What to work on: Among the entries below, copy every line that carries the word "AstroSat".

____________________

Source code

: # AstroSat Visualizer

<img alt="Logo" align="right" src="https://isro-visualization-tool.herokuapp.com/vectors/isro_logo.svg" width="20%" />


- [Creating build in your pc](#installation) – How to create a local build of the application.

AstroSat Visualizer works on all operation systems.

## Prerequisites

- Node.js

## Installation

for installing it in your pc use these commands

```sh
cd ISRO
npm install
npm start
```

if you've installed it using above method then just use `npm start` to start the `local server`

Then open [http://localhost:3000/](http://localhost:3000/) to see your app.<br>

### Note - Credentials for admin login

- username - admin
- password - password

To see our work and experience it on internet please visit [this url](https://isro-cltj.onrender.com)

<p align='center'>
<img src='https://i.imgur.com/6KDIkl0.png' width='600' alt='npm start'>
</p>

____________________

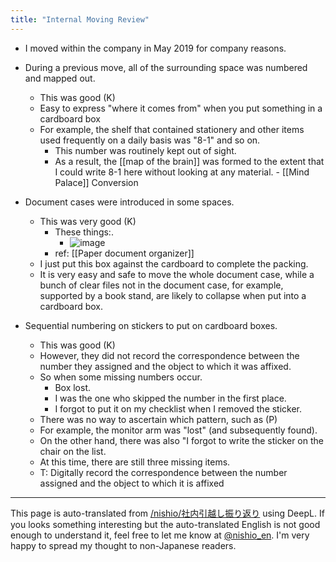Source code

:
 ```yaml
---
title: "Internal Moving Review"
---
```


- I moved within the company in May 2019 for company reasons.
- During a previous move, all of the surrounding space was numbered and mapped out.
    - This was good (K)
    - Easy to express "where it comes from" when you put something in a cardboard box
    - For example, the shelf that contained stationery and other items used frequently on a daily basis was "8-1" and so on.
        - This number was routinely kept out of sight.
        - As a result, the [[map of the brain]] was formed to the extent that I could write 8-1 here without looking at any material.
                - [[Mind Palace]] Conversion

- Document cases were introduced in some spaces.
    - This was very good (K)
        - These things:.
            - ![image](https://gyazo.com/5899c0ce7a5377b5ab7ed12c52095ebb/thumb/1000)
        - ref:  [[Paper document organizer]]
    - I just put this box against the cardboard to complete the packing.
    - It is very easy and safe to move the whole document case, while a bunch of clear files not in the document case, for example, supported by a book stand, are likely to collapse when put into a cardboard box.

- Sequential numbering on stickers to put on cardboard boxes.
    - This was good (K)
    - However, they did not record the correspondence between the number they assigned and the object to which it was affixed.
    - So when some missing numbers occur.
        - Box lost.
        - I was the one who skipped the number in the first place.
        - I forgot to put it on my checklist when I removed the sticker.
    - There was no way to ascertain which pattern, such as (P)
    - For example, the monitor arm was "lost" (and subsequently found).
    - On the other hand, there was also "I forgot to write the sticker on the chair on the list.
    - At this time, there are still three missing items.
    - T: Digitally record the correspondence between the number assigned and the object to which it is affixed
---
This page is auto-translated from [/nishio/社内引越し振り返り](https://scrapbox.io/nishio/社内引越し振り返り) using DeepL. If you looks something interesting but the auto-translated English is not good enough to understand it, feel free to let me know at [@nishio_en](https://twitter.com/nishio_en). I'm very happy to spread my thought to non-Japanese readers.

____________________

Exercise response:
: # AstroSat Visualizer
AstroSat Visualizer works on all operation systems.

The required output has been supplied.